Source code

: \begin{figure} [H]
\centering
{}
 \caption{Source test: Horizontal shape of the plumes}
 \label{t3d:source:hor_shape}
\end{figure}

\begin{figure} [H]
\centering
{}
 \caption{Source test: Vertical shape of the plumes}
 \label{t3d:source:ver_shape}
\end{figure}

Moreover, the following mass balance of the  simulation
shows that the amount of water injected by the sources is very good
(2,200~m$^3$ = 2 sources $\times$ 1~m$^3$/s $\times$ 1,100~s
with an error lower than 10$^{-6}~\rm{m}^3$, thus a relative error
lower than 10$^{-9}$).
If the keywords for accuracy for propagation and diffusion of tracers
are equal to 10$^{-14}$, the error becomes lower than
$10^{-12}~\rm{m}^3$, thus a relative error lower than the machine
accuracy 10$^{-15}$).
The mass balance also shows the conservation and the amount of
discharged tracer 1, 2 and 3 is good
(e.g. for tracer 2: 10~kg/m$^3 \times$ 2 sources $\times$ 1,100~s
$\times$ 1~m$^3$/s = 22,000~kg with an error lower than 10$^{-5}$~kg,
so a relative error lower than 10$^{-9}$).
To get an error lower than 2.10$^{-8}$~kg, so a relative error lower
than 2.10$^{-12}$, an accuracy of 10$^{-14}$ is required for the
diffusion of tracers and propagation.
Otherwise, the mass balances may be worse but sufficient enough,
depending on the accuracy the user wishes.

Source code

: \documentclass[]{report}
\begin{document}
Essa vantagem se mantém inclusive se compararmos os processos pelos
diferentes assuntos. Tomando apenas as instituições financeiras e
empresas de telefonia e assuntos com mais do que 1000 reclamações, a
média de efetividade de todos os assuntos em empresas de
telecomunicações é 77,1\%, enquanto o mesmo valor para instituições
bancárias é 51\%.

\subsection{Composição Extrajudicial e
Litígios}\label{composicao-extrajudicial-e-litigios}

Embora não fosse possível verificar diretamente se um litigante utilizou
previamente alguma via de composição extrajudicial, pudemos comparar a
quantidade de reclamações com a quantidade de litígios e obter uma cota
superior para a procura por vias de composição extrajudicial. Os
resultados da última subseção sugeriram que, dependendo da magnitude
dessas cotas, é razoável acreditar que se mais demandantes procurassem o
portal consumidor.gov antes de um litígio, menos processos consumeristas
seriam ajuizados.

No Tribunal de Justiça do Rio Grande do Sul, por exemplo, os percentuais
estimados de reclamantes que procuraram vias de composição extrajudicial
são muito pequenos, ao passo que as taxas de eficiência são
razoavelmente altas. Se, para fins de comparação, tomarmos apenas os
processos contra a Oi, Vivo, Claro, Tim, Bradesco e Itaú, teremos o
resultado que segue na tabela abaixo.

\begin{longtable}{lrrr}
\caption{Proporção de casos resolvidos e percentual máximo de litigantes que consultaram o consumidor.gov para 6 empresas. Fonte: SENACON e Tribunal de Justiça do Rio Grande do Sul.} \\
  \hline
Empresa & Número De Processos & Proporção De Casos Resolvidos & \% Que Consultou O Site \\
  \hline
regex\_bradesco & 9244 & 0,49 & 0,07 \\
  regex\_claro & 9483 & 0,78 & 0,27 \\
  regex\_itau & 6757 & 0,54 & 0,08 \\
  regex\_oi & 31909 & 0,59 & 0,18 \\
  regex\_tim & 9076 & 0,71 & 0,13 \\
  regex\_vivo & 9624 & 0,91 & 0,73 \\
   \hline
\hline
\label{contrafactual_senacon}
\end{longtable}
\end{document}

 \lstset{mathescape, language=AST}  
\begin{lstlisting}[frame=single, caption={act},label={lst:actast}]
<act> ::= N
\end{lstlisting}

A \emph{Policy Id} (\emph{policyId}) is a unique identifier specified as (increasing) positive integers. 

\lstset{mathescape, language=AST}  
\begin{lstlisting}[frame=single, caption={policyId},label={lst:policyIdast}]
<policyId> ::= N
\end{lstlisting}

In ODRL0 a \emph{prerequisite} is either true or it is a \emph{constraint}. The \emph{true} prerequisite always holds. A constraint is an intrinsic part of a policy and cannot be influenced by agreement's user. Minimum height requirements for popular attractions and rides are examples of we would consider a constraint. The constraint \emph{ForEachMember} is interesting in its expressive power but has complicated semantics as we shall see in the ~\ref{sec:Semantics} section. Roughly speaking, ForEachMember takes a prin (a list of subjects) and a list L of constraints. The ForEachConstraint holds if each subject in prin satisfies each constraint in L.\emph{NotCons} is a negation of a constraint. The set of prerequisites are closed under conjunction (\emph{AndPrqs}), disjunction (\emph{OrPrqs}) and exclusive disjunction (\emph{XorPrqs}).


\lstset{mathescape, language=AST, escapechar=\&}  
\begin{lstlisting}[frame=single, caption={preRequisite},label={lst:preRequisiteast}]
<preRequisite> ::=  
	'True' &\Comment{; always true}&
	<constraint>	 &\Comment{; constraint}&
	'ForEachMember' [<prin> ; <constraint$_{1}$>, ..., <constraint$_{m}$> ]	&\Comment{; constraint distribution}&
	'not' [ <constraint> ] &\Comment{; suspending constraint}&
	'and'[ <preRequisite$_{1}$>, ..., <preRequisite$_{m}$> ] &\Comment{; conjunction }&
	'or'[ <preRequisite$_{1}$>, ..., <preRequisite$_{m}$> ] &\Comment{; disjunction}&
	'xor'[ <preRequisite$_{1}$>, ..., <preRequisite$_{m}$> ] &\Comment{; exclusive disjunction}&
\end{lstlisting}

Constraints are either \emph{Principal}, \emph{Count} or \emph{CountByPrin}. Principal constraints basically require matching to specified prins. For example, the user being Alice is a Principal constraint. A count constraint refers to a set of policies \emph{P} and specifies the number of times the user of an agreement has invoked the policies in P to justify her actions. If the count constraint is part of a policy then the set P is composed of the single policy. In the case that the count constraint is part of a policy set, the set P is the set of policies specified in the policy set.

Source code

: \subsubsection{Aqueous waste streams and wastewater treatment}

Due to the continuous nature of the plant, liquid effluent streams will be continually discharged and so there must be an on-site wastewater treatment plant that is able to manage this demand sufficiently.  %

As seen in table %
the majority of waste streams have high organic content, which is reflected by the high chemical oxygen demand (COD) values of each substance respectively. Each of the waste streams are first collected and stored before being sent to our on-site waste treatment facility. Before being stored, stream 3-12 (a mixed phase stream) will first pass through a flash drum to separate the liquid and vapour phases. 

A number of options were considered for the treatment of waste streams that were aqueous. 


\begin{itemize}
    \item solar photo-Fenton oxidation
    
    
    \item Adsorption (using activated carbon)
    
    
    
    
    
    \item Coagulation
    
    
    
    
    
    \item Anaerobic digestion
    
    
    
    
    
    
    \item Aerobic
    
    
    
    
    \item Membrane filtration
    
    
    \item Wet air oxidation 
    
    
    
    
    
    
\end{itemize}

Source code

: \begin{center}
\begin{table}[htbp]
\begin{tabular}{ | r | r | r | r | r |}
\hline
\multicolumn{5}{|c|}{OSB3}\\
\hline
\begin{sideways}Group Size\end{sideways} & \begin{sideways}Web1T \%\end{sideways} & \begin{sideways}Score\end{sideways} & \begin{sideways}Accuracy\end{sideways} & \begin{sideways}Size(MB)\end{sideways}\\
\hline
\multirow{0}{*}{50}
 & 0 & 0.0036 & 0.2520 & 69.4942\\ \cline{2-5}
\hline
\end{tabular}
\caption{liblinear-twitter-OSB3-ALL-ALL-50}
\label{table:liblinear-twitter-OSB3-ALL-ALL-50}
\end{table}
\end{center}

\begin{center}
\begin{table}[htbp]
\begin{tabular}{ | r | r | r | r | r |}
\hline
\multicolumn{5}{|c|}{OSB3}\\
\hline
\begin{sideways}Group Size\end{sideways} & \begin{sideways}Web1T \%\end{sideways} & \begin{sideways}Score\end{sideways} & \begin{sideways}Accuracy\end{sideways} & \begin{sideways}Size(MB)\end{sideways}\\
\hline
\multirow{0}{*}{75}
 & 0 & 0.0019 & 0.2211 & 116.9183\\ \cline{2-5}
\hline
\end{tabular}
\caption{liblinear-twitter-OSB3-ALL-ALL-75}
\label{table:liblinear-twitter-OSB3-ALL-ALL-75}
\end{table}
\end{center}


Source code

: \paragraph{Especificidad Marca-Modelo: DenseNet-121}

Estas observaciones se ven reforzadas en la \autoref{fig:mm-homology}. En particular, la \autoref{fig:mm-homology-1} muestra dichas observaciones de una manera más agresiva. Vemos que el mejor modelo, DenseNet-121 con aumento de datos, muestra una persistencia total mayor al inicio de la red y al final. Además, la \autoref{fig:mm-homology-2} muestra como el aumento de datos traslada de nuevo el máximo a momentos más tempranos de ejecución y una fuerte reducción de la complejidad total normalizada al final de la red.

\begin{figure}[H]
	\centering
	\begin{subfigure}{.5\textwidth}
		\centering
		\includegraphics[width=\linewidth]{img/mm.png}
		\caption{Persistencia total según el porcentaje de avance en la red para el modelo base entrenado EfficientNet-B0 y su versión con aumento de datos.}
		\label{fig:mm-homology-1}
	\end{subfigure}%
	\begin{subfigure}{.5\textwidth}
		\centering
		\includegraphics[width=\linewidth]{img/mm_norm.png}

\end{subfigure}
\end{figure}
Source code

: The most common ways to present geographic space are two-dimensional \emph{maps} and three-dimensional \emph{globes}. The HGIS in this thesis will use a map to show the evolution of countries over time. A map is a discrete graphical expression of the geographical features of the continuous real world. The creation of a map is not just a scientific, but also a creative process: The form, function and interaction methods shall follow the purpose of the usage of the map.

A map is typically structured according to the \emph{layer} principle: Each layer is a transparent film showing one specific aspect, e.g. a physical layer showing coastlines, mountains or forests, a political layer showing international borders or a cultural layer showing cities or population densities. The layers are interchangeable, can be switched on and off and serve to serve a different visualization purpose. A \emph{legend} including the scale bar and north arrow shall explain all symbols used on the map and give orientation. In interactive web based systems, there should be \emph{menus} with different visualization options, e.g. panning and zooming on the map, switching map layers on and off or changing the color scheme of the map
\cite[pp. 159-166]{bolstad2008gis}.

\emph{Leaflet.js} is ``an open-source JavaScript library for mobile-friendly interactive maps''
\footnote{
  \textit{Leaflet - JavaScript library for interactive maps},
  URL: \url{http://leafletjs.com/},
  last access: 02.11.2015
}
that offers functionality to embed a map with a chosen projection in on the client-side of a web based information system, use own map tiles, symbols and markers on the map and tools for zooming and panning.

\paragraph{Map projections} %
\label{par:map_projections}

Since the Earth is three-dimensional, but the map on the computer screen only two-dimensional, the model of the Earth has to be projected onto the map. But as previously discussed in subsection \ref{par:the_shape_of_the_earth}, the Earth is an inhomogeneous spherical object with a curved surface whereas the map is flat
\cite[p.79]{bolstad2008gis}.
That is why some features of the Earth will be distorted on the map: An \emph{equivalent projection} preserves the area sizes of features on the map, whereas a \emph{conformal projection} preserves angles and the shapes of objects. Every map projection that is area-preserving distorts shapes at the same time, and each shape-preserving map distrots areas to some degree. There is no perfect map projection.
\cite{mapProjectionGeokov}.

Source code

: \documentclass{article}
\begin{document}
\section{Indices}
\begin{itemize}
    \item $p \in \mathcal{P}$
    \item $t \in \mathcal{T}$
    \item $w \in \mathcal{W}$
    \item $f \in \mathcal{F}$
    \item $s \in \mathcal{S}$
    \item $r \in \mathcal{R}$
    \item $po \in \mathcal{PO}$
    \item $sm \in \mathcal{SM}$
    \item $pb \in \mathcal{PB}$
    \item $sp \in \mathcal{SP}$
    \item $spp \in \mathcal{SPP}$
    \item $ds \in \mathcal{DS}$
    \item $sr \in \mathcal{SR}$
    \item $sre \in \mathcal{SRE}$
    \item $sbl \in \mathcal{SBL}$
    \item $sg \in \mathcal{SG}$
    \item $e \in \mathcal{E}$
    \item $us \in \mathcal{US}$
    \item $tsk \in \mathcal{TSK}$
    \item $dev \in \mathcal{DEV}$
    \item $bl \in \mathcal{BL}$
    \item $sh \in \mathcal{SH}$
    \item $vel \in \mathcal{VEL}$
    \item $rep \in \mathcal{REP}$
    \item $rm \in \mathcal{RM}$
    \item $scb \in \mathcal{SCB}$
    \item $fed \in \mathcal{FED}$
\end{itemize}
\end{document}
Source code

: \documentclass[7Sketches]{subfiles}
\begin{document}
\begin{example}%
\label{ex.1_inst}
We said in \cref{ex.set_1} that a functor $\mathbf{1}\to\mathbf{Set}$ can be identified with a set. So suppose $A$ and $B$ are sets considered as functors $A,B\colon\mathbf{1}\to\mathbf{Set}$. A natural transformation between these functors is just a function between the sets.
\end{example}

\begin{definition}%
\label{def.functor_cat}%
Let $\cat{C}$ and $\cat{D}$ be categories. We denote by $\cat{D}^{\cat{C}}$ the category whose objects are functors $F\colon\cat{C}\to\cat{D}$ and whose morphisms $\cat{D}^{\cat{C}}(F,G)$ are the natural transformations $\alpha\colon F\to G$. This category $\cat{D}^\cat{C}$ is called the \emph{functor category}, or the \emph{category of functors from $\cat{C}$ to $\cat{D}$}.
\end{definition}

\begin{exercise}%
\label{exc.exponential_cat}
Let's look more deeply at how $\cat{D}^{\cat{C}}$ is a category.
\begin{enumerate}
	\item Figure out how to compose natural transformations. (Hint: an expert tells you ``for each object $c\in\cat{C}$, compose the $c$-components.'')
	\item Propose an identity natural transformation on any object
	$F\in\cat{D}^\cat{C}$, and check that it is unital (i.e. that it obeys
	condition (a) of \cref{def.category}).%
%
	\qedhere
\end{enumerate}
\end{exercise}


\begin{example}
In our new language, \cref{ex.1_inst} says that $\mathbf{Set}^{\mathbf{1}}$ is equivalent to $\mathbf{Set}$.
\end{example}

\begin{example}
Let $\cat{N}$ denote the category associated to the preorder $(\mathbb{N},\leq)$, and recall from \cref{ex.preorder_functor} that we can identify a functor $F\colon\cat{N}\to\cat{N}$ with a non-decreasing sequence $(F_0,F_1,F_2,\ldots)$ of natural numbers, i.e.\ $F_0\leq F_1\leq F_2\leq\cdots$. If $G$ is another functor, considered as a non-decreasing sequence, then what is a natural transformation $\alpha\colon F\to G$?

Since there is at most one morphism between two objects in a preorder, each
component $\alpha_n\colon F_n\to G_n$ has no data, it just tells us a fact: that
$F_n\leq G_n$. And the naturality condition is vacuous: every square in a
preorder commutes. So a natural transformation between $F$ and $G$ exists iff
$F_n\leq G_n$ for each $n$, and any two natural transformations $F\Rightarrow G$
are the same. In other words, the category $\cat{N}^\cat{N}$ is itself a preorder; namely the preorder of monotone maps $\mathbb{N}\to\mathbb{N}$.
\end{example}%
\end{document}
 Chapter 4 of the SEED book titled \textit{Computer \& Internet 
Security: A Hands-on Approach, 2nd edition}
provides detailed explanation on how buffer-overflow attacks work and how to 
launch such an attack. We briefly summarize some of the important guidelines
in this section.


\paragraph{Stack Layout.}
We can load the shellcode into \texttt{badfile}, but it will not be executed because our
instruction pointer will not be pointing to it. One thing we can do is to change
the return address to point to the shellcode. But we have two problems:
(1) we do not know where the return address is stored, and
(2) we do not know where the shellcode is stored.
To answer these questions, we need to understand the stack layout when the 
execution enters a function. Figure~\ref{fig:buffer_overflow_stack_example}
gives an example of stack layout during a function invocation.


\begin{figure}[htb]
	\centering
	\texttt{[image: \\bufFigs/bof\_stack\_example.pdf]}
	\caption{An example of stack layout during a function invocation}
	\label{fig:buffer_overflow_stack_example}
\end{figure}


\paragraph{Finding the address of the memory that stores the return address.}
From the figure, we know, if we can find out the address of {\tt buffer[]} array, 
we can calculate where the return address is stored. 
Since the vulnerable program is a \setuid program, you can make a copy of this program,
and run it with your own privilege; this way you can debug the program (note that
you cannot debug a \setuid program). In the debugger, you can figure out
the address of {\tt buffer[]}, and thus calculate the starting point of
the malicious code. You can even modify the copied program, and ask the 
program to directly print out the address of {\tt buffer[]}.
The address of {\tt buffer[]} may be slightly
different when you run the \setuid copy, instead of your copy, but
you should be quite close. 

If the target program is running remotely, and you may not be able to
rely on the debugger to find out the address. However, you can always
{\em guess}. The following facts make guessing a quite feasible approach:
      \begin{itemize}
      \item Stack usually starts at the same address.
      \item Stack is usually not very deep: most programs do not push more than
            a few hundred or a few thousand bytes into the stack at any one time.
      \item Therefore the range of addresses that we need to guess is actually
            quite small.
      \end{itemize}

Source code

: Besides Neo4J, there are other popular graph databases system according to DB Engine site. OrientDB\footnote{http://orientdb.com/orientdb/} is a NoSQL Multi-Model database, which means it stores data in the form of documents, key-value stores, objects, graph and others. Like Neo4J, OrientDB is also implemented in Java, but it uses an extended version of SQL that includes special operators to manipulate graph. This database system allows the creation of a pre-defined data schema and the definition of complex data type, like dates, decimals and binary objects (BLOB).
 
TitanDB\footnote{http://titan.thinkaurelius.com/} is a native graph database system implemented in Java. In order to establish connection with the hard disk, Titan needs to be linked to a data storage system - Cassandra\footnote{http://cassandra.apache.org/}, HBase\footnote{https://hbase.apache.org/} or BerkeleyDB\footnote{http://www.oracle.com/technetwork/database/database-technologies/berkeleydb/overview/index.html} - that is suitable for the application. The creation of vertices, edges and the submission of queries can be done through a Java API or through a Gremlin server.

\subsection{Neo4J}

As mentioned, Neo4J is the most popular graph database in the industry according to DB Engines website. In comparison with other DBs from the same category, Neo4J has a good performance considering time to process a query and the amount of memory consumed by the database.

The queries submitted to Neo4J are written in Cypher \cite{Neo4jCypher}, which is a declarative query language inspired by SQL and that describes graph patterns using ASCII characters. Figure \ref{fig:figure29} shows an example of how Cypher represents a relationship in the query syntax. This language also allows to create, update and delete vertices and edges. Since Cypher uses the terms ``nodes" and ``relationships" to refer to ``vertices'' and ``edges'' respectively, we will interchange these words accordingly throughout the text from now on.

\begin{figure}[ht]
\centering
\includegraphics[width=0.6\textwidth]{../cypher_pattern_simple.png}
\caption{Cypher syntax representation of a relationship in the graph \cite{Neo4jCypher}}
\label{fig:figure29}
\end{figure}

- [THE TASK]
Copy the lines above exactly, beginning at the line that has "preorder commutes. So" and stopping after the line that has "transformations $F\Rightarrow G$", and omit the rest.

- [SOLUTION TO THIS EXERCISE]
preorder commutes. So a natural transformation between $F$ and $G$ exists iff
$F_n\leq G_n$ for each $n$, and any two natural transformations $F\Rightarrow G$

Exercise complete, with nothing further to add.